EXTRACTED ENTRIES: Begin

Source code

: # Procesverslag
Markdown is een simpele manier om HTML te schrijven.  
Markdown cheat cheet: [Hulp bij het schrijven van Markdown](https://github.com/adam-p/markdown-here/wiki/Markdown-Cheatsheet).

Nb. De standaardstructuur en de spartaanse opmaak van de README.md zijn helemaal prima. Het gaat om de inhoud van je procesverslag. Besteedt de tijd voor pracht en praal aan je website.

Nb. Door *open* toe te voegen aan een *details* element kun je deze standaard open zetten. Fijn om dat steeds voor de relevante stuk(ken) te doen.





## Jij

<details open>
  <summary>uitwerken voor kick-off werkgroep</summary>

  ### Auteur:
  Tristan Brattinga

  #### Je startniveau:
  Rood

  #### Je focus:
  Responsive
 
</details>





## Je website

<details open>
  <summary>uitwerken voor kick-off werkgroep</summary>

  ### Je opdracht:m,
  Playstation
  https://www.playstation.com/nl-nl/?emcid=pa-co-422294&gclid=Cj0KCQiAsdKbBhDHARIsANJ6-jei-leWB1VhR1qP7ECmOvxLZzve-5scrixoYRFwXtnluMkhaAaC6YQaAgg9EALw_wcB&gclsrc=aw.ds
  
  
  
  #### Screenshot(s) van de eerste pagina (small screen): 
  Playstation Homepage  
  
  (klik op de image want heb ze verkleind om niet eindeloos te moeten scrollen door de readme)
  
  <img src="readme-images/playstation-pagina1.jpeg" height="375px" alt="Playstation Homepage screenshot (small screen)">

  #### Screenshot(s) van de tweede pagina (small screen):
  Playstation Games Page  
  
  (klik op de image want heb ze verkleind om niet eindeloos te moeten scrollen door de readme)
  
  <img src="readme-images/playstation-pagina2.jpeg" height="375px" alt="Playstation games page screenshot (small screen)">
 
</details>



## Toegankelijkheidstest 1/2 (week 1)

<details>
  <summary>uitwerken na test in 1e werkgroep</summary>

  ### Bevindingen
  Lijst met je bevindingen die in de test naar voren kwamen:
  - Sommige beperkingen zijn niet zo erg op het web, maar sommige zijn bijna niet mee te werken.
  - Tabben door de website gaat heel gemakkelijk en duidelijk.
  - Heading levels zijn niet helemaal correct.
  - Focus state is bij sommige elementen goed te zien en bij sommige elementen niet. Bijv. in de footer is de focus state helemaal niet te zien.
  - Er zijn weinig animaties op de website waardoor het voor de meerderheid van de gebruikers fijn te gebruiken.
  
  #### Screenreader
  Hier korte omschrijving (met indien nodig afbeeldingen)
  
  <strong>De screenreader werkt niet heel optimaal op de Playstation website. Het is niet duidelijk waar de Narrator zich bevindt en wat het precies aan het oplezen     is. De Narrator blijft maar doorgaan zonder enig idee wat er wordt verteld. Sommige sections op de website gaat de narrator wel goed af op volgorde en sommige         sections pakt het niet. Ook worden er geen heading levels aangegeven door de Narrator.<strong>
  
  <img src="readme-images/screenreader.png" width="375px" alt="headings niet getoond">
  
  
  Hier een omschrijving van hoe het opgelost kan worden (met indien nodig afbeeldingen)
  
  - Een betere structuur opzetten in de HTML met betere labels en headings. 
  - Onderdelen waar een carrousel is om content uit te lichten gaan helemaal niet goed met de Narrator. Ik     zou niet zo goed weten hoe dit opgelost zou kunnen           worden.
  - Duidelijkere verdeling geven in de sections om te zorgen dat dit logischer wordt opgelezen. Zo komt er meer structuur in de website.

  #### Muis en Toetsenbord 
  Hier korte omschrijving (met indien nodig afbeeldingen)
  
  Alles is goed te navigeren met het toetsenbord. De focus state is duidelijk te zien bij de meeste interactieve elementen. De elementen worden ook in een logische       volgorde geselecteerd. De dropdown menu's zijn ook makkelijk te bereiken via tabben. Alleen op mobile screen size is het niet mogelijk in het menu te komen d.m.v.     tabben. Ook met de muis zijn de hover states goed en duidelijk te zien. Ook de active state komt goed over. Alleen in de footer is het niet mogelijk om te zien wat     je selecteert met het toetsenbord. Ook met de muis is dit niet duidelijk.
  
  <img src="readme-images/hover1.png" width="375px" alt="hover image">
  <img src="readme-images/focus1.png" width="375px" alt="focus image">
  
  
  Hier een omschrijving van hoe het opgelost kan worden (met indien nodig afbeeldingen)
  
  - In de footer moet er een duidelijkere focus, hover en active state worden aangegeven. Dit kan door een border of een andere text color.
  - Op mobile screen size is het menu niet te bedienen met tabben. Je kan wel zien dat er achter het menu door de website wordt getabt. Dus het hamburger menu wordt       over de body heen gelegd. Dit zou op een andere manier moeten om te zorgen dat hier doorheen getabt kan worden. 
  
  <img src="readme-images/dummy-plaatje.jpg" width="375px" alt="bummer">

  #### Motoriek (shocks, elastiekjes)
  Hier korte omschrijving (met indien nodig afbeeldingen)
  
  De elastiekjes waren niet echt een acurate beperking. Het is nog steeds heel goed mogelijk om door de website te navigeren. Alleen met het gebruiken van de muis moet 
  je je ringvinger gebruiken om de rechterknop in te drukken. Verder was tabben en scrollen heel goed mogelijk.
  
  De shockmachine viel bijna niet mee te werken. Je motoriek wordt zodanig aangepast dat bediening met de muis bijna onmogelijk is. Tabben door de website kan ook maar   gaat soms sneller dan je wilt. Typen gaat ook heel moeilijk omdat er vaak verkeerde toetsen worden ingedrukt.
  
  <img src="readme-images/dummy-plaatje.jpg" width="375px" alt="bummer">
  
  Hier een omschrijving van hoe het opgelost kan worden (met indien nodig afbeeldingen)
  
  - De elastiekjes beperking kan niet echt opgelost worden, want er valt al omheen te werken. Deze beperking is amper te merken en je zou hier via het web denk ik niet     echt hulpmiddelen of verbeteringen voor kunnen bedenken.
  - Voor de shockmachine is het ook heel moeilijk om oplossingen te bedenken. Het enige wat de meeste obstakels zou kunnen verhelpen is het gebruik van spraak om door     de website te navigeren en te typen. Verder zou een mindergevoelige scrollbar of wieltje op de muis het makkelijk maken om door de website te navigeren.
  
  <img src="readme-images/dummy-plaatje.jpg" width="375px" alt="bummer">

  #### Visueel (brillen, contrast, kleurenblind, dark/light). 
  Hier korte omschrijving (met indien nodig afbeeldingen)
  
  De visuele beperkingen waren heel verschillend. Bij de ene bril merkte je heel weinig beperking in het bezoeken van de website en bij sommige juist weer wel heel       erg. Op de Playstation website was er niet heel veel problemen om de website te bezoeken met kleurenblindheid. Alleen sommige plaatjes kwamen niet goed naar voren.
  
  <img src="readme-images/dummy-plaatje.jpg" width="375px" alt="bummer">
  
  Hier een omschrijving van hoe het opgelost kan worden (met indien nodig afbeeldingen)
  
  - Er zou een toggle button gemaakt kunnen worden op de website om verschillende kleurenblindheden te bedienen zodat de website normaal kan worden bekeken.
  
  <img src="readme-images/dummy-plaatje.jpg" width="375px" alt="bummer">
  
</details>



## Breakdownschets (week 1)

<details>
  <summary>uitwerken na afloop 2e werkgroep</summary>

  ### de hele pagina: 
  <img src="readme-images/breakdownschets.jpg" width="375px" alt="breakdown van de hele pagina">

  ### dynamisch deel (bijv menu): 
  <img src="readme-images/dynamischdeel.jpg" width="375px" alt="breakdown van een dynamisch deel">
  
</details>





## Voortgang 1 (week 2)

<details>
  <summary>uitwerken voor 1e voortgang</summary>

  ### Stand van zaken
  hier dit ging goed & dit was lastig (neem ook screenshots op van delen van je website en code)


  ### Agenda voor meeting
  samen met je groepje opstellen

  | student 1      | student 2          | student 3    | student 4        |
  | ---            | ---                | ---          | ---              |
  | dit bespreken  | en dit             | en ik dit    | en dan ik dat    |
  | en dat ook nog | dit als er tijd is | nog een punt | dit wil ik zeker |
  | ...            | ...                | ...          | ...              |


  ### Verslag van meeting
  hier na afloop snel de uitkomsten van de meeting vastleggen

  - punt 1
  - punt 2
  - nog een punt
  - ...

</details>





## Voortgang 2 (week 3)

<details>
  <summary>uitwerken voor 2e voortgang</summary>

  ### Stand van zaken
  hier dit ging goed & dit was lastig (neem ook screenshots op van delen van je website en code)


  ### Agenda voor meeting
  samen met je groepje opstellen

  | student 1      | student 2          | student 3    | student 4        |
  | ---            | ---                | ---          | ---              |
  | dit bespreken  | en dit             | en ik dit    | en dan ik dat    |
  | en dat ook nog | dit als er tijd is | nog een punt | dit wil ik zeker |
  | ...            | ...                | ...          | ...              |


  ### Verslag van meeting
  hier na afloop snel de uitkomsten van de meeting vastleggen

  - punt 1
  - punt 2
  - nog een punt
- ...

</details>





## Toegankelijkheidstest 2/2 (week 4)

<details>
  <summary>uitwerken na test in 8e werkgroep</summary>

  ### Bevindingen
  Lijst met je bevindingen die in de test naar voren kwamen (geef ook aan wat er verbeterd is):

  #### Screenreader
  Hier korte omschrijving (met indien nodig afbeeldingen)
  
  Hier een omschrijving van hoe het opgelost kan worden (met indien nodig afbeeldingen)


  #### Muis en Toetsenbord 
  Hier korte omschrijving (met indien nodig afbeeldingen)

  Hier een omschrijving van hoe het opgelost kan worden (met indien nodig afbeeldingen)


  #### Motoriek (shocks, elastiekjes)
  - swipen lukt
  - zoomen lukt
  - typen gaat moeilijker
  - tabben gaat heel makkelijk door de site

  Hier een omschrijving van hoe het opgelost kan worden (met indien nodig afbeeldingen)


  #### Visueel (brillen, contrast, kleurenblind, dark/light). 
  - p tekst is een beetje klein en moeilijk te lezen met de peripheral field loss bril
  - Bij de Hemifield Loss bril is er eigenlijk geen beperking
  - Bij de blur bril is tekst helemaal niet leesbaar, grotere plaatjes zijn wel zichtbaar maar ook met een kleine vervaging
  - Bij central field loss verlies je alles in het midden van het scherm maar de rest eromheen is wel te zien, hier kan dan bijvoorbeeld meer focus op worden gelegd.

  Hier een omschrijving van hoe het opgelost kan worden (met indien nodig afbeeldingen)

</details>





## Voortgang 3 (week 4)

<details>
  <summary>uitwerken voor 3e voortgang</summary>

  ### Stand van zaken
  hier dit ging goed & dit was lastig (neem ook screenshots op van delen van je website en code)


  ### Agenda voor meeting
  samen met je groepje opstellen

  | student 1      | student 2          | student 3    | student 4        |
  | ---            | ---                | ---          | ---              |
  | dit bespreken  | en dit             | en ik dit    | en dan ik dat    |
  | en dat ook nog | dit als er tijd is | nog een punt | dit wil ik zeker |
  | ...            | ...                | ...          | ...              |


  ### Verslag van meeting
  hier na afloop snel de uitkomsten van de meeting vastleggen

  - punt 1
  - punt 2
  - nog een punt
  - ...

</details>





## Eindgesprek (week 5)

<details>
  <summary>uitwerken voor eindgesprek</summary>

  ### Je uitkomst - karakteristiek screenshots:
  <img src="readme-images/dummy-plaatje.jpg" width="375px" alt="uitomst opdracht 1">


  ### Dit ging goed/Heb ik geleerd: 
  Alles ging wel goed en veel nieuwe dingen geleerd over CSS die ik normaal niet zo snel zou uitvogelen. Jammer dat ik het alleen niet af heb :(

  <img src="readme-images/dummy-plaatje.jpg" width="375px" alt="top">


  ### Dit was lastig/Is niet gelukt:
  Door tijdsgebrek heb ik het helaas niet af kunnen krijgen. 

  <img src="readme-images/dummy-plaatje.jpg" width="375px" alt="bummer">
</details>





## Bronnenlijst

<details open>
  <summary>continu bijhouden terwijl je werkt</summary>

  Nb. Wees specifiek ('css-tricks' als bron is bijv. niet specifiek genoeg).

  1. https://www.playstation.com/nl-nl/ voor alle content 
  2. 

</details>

EXTRACTED ENTRIES: End

▶ _WORK ORDER_: Find all lines holding the word "headings" in the records above and copy them.

▶ _ANSWER TO THE PROBLEM_:
  <img src="readme-images/screenreader.png" width="375px" alt="headings niet getoond">
  - Een betere structuur opzetten in de HTML met betere labels en headings. 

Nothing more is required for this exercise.